- _Supplied entries_:
■ ■ ■ ■ ■

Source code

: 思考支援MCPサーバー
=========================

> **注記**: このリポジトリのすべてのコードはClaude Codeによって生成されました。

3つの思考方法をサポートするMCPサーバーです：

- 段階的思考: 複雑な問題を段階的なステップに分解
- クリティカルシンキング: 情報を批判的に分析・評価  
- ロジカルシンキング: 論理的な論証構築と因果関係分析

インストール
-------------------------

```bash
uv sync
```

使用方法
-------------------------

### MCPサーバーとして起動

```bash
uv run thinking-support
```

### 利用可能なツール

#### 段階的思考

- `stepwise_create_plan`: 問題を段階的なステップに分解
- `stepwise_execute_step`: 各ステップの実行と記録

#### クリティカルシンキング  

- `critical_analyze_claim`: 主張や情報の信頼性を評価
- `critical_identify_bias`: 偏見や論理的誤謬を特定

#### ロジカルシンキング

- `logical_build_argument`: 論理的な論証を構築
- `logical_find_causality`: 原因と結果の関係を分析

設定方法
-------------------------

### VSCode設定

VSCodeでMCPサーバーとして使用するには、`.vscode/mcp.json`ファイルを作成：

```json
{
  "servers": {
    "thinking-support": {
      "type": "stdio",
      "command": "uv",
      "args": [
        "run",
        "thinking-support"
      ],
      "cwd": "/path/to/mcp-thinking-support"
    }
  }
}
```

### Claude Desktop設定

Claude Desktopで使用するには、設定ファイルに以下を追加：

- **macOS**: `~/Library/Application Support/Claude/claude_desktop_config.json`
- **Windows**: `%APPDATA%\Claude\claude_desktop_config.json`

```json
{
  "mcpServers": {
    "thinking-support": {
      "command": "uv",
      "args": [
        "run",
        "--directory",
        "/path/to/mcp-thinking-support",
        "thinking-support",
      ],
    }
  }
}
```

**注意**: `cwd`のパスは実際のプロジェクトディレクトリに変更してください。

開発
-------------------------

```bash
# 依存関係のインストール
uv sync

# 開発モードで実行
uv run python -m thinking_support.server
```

■ ■ ■ ■ ■

- _Assignment_: Reproduce exactly the line that contains "- クリティカルシンキング: 情報を批判的に分析・評価" together with each line after it to the end of the entries; include no other lines.

- _Result_:
- クリティカルシンキング: 情報を批判的に分析・評価  
- ロジカルシンキング: 論理的な論証構築と因果関係分析

インストール
-------------------------

```bash
uv sync
```

使用方法
-------------------------

### MCPサーバーとして起動

```bash
uv run thinking-support
```

### 利用可能なツール

#### 段階的思考

- `stepwise_create_plan`: 問題を段階的なステップに分解
- `stepwise_execute_step`: 各ステップの実行と記録

#### クリティカルシンキング  

- `critical_analyze_claim`: 主張や情報の信頼性を評価
- `critical_identify_bias`: 偏見や論理的誤謬を特定

#### ロジカルシンキング

- `logical_build_argument`: 論理的な論証を構築
- `logical_find_causality`: 原因と結果の関係を分析

設定方法
-------------------------

### VSCode設定

VSCodeでMCPサーバーとして使用するには、`.vscode/mcp.json`ファイルを作成：

```json
{
  "servers": {
    "thinking-support": {
      "type": "stdio",
      "command": "uv",
      "args": [
        "run",
        "thinking-support"
      ],
      "cwd": "/path/to/mcp-thinking-support"
    }
  }
}
```

### Claude Desktop設定

Claude Desktopで使用するには、設定ファイルに以下を追加：

- **macOS**: `~/Library/Application Support/Claude/claude_desktop_config.json`
- **Windows**: `%APPDATA%\Claude\claude_desktop_config.json`

```json
{
  "mcpServers": {
    "thinking-support": {
      "command": "uv",
      "args": [
        "run",
        "--directory",
        "/path/to/mcp-thinking-support",
        "thinking-support",
      ],
    }
  }
}
```

**注意**: `cwd`のパスは実際のプロジェクトディレクトリに変更してください。

開発
-------------------------

```bash
# 依存関係のインストール
uv sync

# 開発モードで実行
uv run python -m thinking_support.server
```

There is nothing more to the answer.